We took two cameras, my Canon 20D and Chris's K100 Pentax, and two zooms each: for the Canon the 10-22 and 24-105; for the Pentax the 16-45 and 50-200. Since the K100 has image stabilization built into the body, and the 24-105 has Canon's IS, we did without tripods. Results were good, I think. You can see my photos at my April gallery, Chris's at hers. True, in my case what came out of the camera were mostly postcards; but I was there as a tourist, not a photo-Basho.

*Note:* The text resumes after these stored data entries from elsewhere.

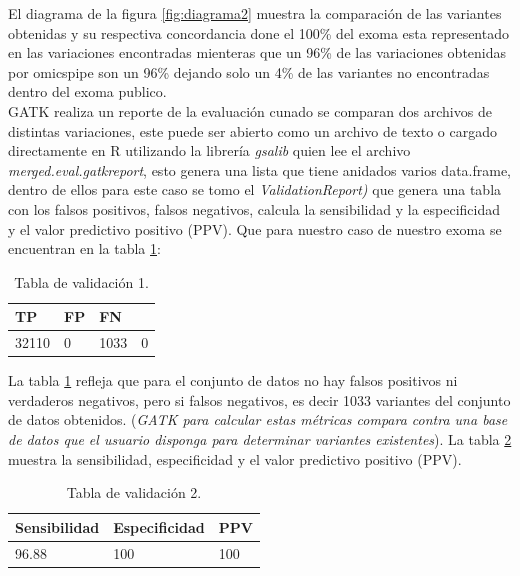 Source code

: El diagrama de la figura \ref{fig:diagrama2} muestra la comparación de las variantes obtenidas y su respectiva concordancia done el 100\% del exoma esta representado en las variaciones encontradas mienteras que un 96\% de las variaciones obtenidas por omicspipe son un 96\% dejando solo un 4\% de las variantes no encontradas dentro del exoma publico. \\

GATK realiza un reporte de la evaluación cunado se comparan dos archivos de distintas variaciones, este puede ser abierto como un archivo de texto o cargado directamente en R utilizando la librería \textit{gsalib} quien lee el archivo \textit{merged.eval.gatkreport}, esto genera una lista que tiene anidados varios data.frame, dentro de ellos para este caso se tomo el \textit{ValidationReport)} que genera una tabla con los falsos positivos, falsos negativos, calcula la sensibilidad y la especificidad  y el valor predictivo positivo (PPV). Que para nuestro caso de nuestro exoma se encuentran en la tabla \ref{tabla:tabla3}:

\begin{table}[H]
	\begin{center}
		\begin{tabular}{|l|l|l|l|}
			\hline 
			\textbf{TP} & \textbf{FP} & \textbf{FN} & \text{TN} \\
			\hline 
			32110 & 0 & 1033 & 0 \\ \hline
		\end{tabular}
		\caption{Tabla de validación 1.}
		\label{tabla:tabla3}
	\end{center}
\end{table}

La tabla \ref{tabla:tabla3} refleja que para el conjunto de datos no hay falsos positivos ni verdaderos negativos, pero si falsos negativos, es decir 1033 variantes del conjunto de datos obtenidos. (\textit{GATK para calcular estas métricas compara contra una base de datos que el usuario disponga para determinar variantes existentes}).  La tabla \ref{tabla:tabla4} muestra la sensibilidad, especificidad y el valor predictivo positivo (PPV).

\begin{table}[H]
	\begin{center}
		\begin{tabular}{|l|l|l|}
			\hline 
			\textbf{Sensibilidad} & \textbf{Especificidad} & \textbf{PPV} \\
			\hline 
			96.88 & 100 & 100 \\ \hline
		\end{tabular}
		\caption{Tabla de validación 2.}
		\label{tabla:tabla4}
	\end{center}
\end{table}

The K100 is Chris's only DSLR, but I have a Pentax K10 with a nice range of Limited lenses. Why didn't I take that kit instead of the older and in most ways less capable Canon 20D? Briefly, this wasn't a photo expedition. I felt I needed something that would give me good results with minimal tsuris, though not necessarily the kind of painfully-sharp, B&W-in-color look I've mentioned in connection with the K10. So I picked the DSLR I'd always pick if asked to do a routine job of work: the Canon with 24-105 f/4L IS zoom. I used that combination 90% of the time, only falling back on the very wide 10-22 for the occasional odd shot.

The 24-105 is a marvel. No kidding. It's not a heavy lens by Canon pro standards, but it's built like a brick shithouse, well sealed, smooth to zoom and focus, and sharp all over. There's a bit of barrel distortion at the wide end, and if you correct for that in Photoshop you lose a bit of the wideness, but that's acceptable to me. The bokeh isn't great, but I seldom use OOF backgrounds, so I can live with it. The f/4 limit sometimes had me shooting at ISO 1600, but with the 20D that was tolerable.

You can see what all those but's are adding up to: a literally professional package. Pros go out to get a good-enough picture, one they can sell. If they come back with something that's better than good, whoopee -- but they have to come back with something, and compromise is inevitable. Of course there were photos I'd rather have made with a Pentax Limited prime, and the less-mellifluous Pentax sensor, and a tripod, but those will have to wait till I'm well and truly retired.